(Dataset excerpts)
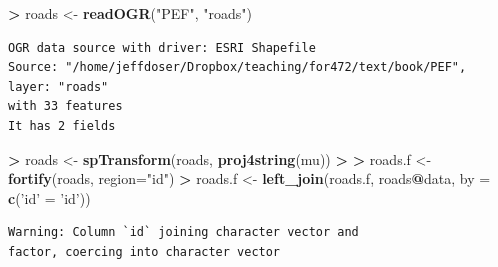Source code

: \documentclass[]{krantz}
\makeatletter
\newenvironment{Shaded}{\begin{snugshade}}{\end{snugshade}}
\newcommand{\DataTypeTok}[1]{\textcolor[rgb]{0.27,0.27,0.27}{#1}}
\newcommand{\ErrorTok}[1]{\textcolor[rgb]{0.14,0.14,0.14}{\textbf{#1}}}
\newcommand{\KeywordTok}[1]{\textcolor[rgb]{0.27,0.27,0.27}{\textbf{#1}}}
\newcommand{\NormalTok}[1]{#1}
\newcommand{\OperatorTok}[1]{\textcolor[rgb]{0.43,0.43,0.43}{\textbf{#1}}}
\newcommand{\StringTok}[1]{\textcolor[rgb]{0.5,0.5,0.5}{#1}}
\newenvironment{kframe}{%
\medskip{}
\setlength{\fboxsep}{.8em}
 \def\at@end@of@kframe{}%
 \ifinner\ifhmode%
  \def\at@end@of@kframe{\end{minipage}}%
  \begin{minipage}{\columnwidth}%
 \fi\fi%
 \def\FrameCommand##1{\hskip\@totalleftmargin \hskip-\fboxsep
 \colorbox{shadecolor}{##1}\hskip-\fboxsep
     \hskip-\linewidth \hskip-\@totalleftmargin \hskip\columnwidth}%
 \MakeFramed {\advance\hsize-\width
   \@totalleftmargin\z@ \linewidth\hsize
   \@setminipage}}%
 {\par\unskip\endMakeFramed%
 \at@end@of@kframe}
\renewenvironment{Shaded}{\begin{kframe}}{\end{kframe}}
\makeatother
\begin{document}
\begin{Shaded}
\begin{Highlighting}[]
\OperatorTok{>}\StringTok{ }\NormalTok{roads <-}\StringTok{ }\KeywordTok{readOGR}\NormalTok{(}\StringTok{"PEF"}\NormalTok{, }\StringTok{"roads"}\NormalTok{)}
\end{Highlighting}
\end{Shaded}

\begin{verbatim}
OGR data source with driver: ESRI Shapefile 
Source: "/home/jeffdoser/Dropbox/teaching/for472/text/book/PEF", layer: "roads"
with 33 features
It has 2 fields
\end{verbatim}

\begin{Shaded}
\begin{Highlighting}[]
\OperatorTok{>}\StringTok{ }\NormalTok{roads <-}\StringTok{ }\KeywordTok{spTransform}\NormalTok{(roads, }\KeywordTok{proj4string}\NormalTok{(mu))}
\OperatorTok{>}\StringTok{ }
\ErrorTok{>}\StringTok{ }\NormalTok{roads.f <-}\StringTok{ }\KeywordTok{fortify}\NormalTok{(roads, }\DataTypeTok{region=}\StringTok{"id"}\NormalTok{)}
\OperatorTok{>}\StringTok{ }\NormalTok{roads.f <-}\StringTok{ }\KeywordTok{left_join}\NormalTok{(roads.f, roads}\OperatorTok{@}\NormalTok{data, }\DataTypeTok{by =} \KeywordTok{c}\NormalTok{(}\StringTok{'id'}\NormalTok{ =}\StringTok{ 'id'}\NormalTok{))}
\end{Highlighting}
\end{Shaded}

\begin{verbatim}
Warning: Column `id` joining character vector and
factor, coercing into character vector
\end{verbatim}
\end{document}
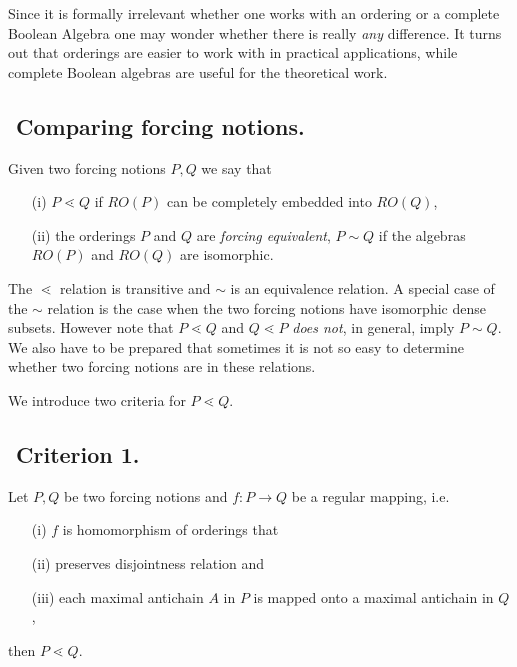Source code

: Since it is formally irrelevant whether one works with an ordering
or a complete Boolean Algebra one may wonder whether there is really \emph{any}
difference. It turns out that orderings are easier to work with in
practical applications, while complete Boolean algebras are useful for
the theoretical work.


\subsection{${}$ \hspace{-1em}Comparing forcing notions.}

\begin{definition}\label{compare} Given two forcing notions $P,Q$ we say that
 \begin{itemize}
  \item[(i)] $P\lessdot Q$ if $RO(P)$ can be completely embedded into $RO(Q)$,
  \item[(ii)] the orderings $P$ and $Q$ are \emph{forcing equivalent},
	$P\sim Q$ if the algebras $RO(P)$ and $RO(Q)$ are isomorphic.
 \end{itemize}
\end{definition}

The $\lessdot$ relation is transitive and $\sim$ is an equivalence relation. A special case of the $\sim$ relation is the case when
the two forcing notions have isomorphic dense subsets. However note that $P\lessdot Q$ and $Q\lessdot P$ \emph{does not},
in general, imply $P\sim Q$. We also have to be prepared that sometimes it is not so easy
to determine whether two forcing notions are in these relations.

\medskip

We introduce two criteria for $P\lessdot Q$.
\subsection{${}$ \hspace{-1em}Criterion 1.}\label{criterium1}
Let $P,Q$ be two forcing notions and $f : P \rightarrow Q$ be a regular mapping, i.e.
\begin{itemize}
 \item[(i)] $f$ is homomorphism of orderings that
 \item[(ii)] preserves disjointness relation and
 \item[(iii)] each maximal antichain $A$ in $P$ is mapped
	onto a maximal antichain in $Q$,
\end{itemize}
then $P\lessdot Q$.

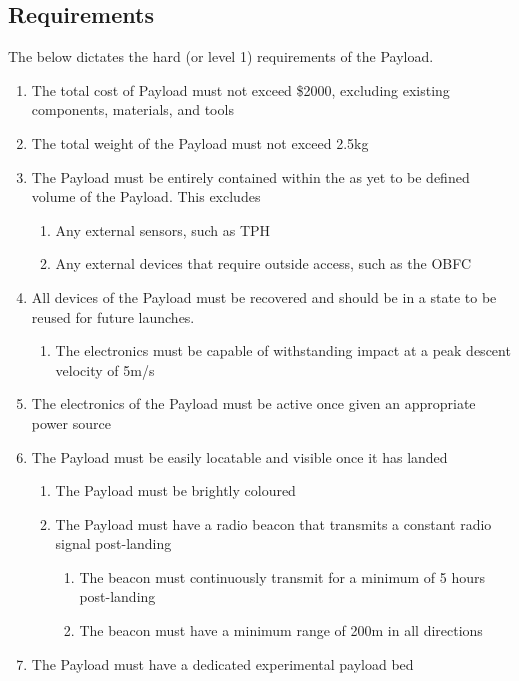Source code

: \documentclass{article}
\begin{document}
\subsection{Requirements}
The below dictates the hard (or level 1) requirements of the Payload.
\begin{enumerate}
    \item The total cost of Payload must not exceed \$2000, excluding existing components, materials, and tools
    \item The total weight of the Payload must not exceed 2.5kg
    \item The Payload must be entirely contained within the as yet to be defined volume of the Payload. This excludes
        \begin{enumerate}
            \item Any external sensors, such as TPH
            \item Any external devices that require outside access, such as the OBFC
        \end{enumerate}
    \item All devices of the Payload must be recovered and should be in a state to be reused for future launches.
        \begin{enumerate}
            \item The electronics must be capable of withstanding impact at a peak descent velocity of 5m/s
        \end{enumerate}
    \item The electronics of the Payload must be active once given an appropriate power source
    \item The Payload must be easily locatable and visible once it has landed
        \begin{enumerate}
            \item The Payload must be brightly coloured
            \item The Payload must have a radio beacon that transmits a constant radio signal post-landing
                \begin{enumerate}
                    \item The beacon must continuously transmit for a minimum of 5 hours post-landing
                    \item The beacon must have a minimum range of 200m in all directions
                \end{enumerate}
        \end{enumerate}
    \item The Payload must have a dedicated experimental payload bed

\end{enumerate}
\end{document}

DESCRIPTION OF THE TASK:
Could you return all lines from the data above that contain the string "devices"?

WRITTEN SOLUTION:
            \item Any external devices that require outside access, such as the OBFC
    \item All devices of the Payload must be recovered and should be in a state to be reused for future launches.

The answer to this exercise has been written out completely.